SECURITIES AND EXCHANGE COMMISSION

WASHINGTON, D.C. 20549

 

 

FORM 8-K

 

 

CURRENT REPORT

PURSUANT TO SECTION 13 OR 15(d)

OF THE SECURITIES EXCHANGE ACT OF 1934

Date of Report (Date of earliest event reported): November 4, 2015

 

 

Belk, Inc.

(Exact Name of Registrant as Specified in its Charter)

 

 

 

Delaware   000-26207   56-2058574

(State or Other Jurisdiction

of Incorporation)

 

(Commission

File Number)

 

(IRS Employer

Identification Number)

2801 West Tyvola Road, Charlotte, North Carolina   28217-45000
(Address of Principal Executive Offices)   (Zip Code)

Registrant’s telephone number, including area code: (704) 357-1000

(Former Name or Former Address, if Changed Since Last Report)

 

 

Check the appropriate box below if the Form 8-K filing is intended to simultaneously satisfy the filing obligation of the registrant under any of the following provisions:

 

¨ Written communications pursuant to Rule 425 under the Securities Act (17 CFR 230.425)

 

¨ Soliciting material pursuant to Rule 14a-12 under the Exchange Act (17 CFR 240.14a-12)

 

¨ Pre-commencement communications pursuant to Rule 14d-2(b) under the Exchange Act (17 CFR 240.14d-2(b))

 

¨ Pre-commencement communications pursuant to Rule 13e-4(c) under the Exchange Act (17 CFR 240.13e-4(c))

 

 

 


Item 5.07. Submissions of Matters to a Vote of Security Holders.
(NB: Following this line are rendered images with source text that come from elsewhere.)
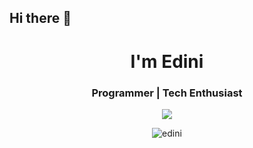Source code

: ## Hi there 👋
<h1 align="center">I'm Edini</h1>
<h3 align="center">Programmer | Tech Enthusiast </h3>

<p align="center"><img align="center" src="https://github-readme-stats.vercel.app/api/top-langs/?username=e-d-i-n-i&layout=compact" /></p>

<p align="center">
<!-- <a href="https://www.youtube.com/c/coderadiance" target="blank">YouTube</a>
  <a href="https://discord.gg/Jb9EQhhe4h" target="blank">Discord</a> -->

<p align="center"> <img src="https://komarev.com/ghpvc/?username=e-d-i-n-i&color=red" alt="edini" /> </p>
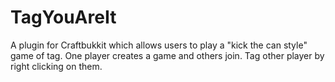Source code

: TagYouAreIt
===========

A plugin for Craftbukkit which allows users to play a "kick the can style" game of tag. One player creates a game and others join. Tag other player by right clicking on them.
On November 4, 2015, Belk, Inc. (the “Company”) held a special meeting of its stockholders (the “Special Meeting”). There were 38,292,393 shares of Class A common stock and 1,097,872 shares of Class B common stock outstanding and entitled to vote at the meeting as of October 1, 2015 (the record date for the Special Meeting) and there were 37,017,431 shares of Class A common stock and 695,603 shares of Class B common stock represented in person or by proxy at the Special Meeting, which constituted a quorum to conduct business at the Special Meeting. Each share of Class A common stock was entitled to ten votes and each share of Class B common stock was entitled to one vote for each of the following proposals. A summary of the voting results for the following proposals, each of which is described in detail in the Company’s definitive proxy statement that was filed with the Securities and Exchange Commission on October 2, 2015 and first mailed to the Company’s stockholders on or about October 5, 2015, is set forth below:

Proposal 1: Adoption of the Merger Agreement

The Company’s stockholders adopted the Agreement and Plan of Merger, dated as of August 23, 2015 (as it may be amended from time to time, the “merger agreement”), by and among Bear Parent Inc., Bear Merger Sub Inc. and Belk, Inc., under which Bear Merger Sub Inc. will merge with and into Belk, Inc. with Belk, Inc. surviving the merger as a wholly-owned subsidiary of Bear Parent Inc. (the “merger”). The following were the tabulated votes “For” and “Against” this proposal as well as the number of “Abstentions”:

 

For

  

Against

  

Abstain

266,174,345

   89,189,618    15,505,950

Proposal 2: Approval, on an Advisory (Non-Binding) Basis, of Compensation Payable in Connection with the Merger.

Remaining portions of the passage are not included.